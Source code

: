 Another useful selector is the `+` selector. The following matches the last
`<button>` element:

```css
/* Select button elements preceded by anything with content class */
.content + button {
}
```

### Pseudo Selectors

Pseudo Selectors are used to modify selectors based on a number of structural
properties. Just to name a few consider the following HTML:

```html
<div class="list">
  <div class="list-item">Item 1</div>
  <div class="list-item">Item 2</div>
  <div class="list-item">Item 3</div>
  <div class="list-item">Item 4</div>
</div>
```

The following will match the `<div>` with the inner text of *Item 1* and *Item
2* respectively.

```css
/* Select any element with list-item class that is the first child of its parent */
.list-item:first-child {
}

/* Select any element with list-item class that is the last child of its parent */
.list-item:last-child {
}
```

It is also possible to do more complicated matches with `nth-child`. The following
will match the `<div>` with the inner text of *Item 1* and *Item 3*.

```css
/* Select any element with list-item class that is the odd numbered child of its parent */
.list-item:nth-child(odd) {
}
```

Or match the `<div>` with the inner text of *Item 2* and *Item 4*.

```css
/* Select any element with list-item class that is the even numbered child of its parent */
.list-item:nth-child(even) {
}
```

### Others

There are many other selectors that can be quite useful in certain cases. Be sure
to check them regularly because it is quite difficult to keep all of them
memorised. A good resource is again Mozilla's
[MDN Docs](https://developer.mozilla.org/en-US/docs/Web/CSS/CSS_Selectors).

════════

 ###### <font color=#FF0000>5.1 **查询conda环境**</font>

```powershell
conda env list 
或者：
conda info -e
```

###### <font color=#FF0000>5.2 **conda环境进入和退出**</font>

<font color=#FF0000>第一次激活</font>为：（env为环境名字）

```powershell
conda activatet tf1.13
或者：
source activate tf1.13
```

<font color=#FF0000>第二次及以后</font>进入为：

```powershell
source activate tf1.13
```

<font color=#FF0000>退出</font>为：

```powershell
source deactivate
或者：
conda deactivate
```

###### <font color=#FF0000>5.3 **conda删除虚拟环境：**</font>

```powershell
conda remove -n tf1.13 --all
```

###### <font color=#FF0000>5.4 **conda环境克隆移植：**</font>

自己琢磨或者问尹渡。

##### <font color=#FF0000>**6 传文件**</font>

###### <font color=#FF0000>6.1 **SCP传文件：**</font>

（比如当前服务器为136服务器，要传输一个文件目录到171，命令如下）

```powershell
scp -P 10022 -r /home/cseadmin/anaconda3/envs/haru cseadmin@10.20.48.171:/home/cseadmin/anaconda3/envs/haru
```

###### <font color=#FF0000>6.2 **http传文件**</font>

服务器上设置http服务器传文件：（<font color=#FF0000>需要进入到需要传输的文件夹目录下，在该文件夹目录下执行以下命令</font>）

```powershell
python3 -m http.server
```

════════

DIRECTIONS
Transcribe the records above exactly, beginning at the line that contains "Source code" and ending with the line that contains "### Pseudo Selectors", both included, and nothing else.

PROBLEM SOLUTION
Source code

: Another useful selector is the `+` selector. The following matches the last
`<button>` element:

```css
/* Select button elements preceded by anything with content class */
.content + button {
}
```

### Pseudo Selectors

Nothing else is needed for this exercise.